Beynimizi yeniden kurduğumuzu,
bozulmuş hücrelerini
güncellediğimizi, bölümlerini
geliştirdiğimizi hayal edin.
Sanırım bilim kurgu gibi görünüyor,
fakat günümüzde bilim adamlarının
araştırmalarının gerçeklik payı var.
Beyinlerimiz acaba bir gün
kendi kendini yenileyebilecek mi?
Genç beyinlerimizin embriyonik
hücrelerinin yeni nöronlar
ürettiği iyi biliniyor.
Bu nöronlar, beyin dokularını
oluşturan mikroskobik birimlerdir.
Bu yeni oluşan nöronlar gelişen beyni
farklı yapılarda organize ettirerek
beynin farklı bölümlerine göç ederler.
Fakat bu zamana kadar,
bilim adamları hücre üretiminin,
Alzheimer ve Parkinson gibi nörolojik
hastalıkların ve felç gibi
durumları geri dönülemez
olarak sonuçlanmasından yola çıkarak
ilk çoğalmadan hemen sonra
ani duruşa geçtiğini düşünüyorlardı.
Fakat son keşifler,
yetişkin beyinlerin aslında en
azından üç özel bölgede yeni hücreler
üretmeye devam ettiğini ortaya çıkardı.
Nörojenez olarak bilinen bu işlem,
sinirsel kök hücreleri ve ata
hücreleri adındaki özel
yeni nöronları üreten
eskilerini yeniden yapılandıran
beyin hücrelerini içerir.
Nörojenezin keşfedildiği bu üç bölge,
öğrenme ve hafızayla ilişkili
dişli beyin kıvrımları,
beyin ile burun arasındaki iletişim için
burun soğanına nöron tedarik eden
supraventriküler bölge (SVZ)
ve hareketi idare etmeye
yardımcı sitriyatumdur.
Bilim adamları, henüz bu üç
bölgeden herhangi birinde
nörojenezin nasıl bir rolü olduğunu ya da
niçin beynin diğer bölümlerinden
farklı olarak onların bu yeteneğe
sahip olduklarını tam olarak saptayamadı.

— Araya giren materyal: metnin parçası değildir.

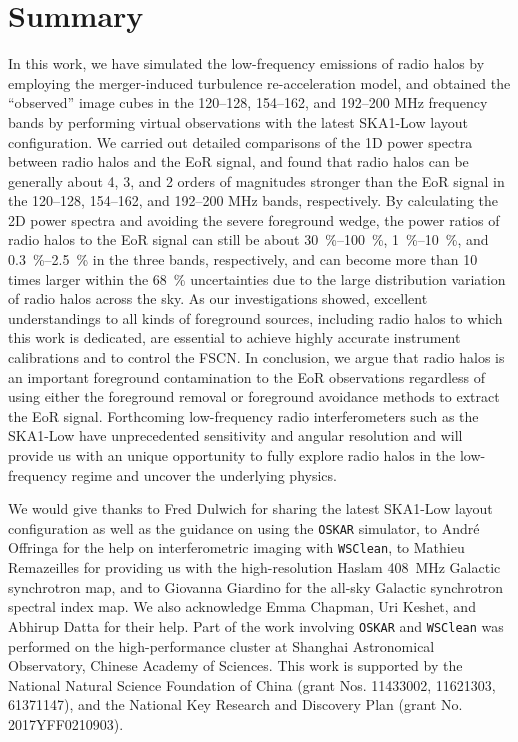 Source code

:\documentclass[modern]{aastex62}
\begin{document}
\section{Summary}
\label{sec:summary}

{\color{cyan}%
In this work, we have simulated the low-frequency emissions of radio
halos by employing the merger-induced turbulence re-acceleration model,
and obtained the \enquote{observed} image cubes in the
\numrange{120}{128}, \numrange{154}{162}, and \numrange{192}{200}
\si{\MHz} frequency bands by performing virtual observations with the
latest SKA1-Low layout configuration.
We carried out detailed comparisons of the 1D power spectra between
radio halos and the EoR signal, and found that radio halos can be
generally about 4, 3, and 2 orders of magnitudes stronger than the EoR
signal in the \numrange{120}{128}, \numrange{154}{162}, and
\numrange{192}{200} \si{\MHz} bands, respectively.
By calculating the 2D power spectra and avoiding the severe foreground
wedge, the power ratios of radio halos to the EoR signal can still be
about \SIrange[range-units=repeat]{30}{100}{\percent},
\SIrange[range-units=repeat]{1}{10}{\percent}, and
\SIrange[range-units=repeat]{0.3}{2.5}{\percent}
in the three bands, respectively,
and can become more than 10 times larger within the \SI{68}{\percent}
uncertainties due to the large distribution variation of radio halos
across the sky.
As our investigations showed, excellent understandings to all kinds of
foreground sources, including radio halos to which this work is dedicated,
are essential to achieve highly accurate instrument calibrations and
to control the FSCN.
In conclusion, we argue that radio halos is an important foreground
contamination to the EoR observations regardless of using either the
foreground removal or foreground avoidance methods to extract the EoR
signal.
Forthcoming low-frequency radio interferometers such as the SKA1-Low
have unprecedented sensitivity and angular resolution and will provide
us with an unique opportunity to fully explore radio halos in the
low-frequency regime and uncover the underlying physics.
} %


\acknowledgments

We would give thanks
to Fred Dulwich for sharing the latest SKA1-Low layout configuration as
well as the guidance on using the \texttt{OSKAR} simulator,
to Andr\'e Offringa for the help on interferometric imaging with
\texttt{WSClean},
to Mathieu Remazeilles for providing us with the high-resolution Haslam
\SI{408}{\MHz} Galactic synchrotron map,
and to Giovanna Giardino for the all-sky Galactic synchrotron spectral
index map.
We also acknowledge Emma Chapman, Uri Keshet, and Abhirup Datta for
their help.
Part of the work involving \texttt{OSKAR} and \texttt{WSClean} was
performed on the high-performance cluster at Shanghai Astronomical
Observatory, Chinese Academy of Sciences.
This work is supported by the National Natural Science Foundation of China
(grant Nos. 11433002, 11621303, 61371147),
and the National Key Research and Discovery Plan (grant No. 2017YFF0210903).
\end{document}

fakat yetişkin bireyde yeni olgunlaşmış
nöron için olan mekanik mevcudiyet
yeni olasılıklara yer açtı.
Derimizin yarayı onarmak için
yenilenmesi ya da kırılan kemiğin
kendi kendini iyileştirmesi gibi
beynimizin yaralarına şifa bulmak
adına bu yöntemlerden
yararlanabilir miyiz ?
Ve işte bizim bulunduğumuz nokta.
Bazı proteinler ve bunları
taklit eden diğer küçük moleküller,
bu üç bölgede
sinir kök hücrelerine ve
ata hücrelerine daha çok
nöron ürettirmek için
beyne uygulanabilir.
Bu teknolojilerin hala
gelişmeye ihtiyacı var
böylece hücreler
yeniden üretebilecek
ve daha çok hücre ayakta kalıcak.
Fakat çalışmalar, bu alanlarda
bulunan ata hücrelerin zarar görmüş
bölgelere göç edebileceğini
ve yeni nöronların
oluşumuna neden olabilceğini göstermiş .
Bir diğer ümit verici olası yaklaşım ise,
derimizde yaptığımız gibi
laboratuvarda üretilmiş
sağlıklı sinirsel kök
hücreleri zarar görmüş
dokulara aktarmak.
Bilim adamları, taşınmış
donör hücrenin
bölünebileceğini, farklılaşabileceğini
ve zarar görmüş beyinde
yeni nöronlar üretebileceğini
belirlemeyi tecrübe edinmişlerdir.
Ayrıca bilim adamları,
astrosit ve oligodendrosit
gibi diğer beyin hücrelerine
sinir kök hücresi gibi davranmayı
ve nöron oluşturmayı
öğretebilmeyi keşfettiler.
Peki bir kaç yıl sonrasında beynimiz
kendini yenileyebilecek miydi?
Kesin birşey söyleyemeyiz
fakat bu rejeneratif tıpın en
önemli hedefi haline geldi
Bir insan beyni 100 milyar nörona sahip
ve biz hala bu büyük biyolojik anakartın
arkasındaki tesisatı çözmeye çalışıyoruz.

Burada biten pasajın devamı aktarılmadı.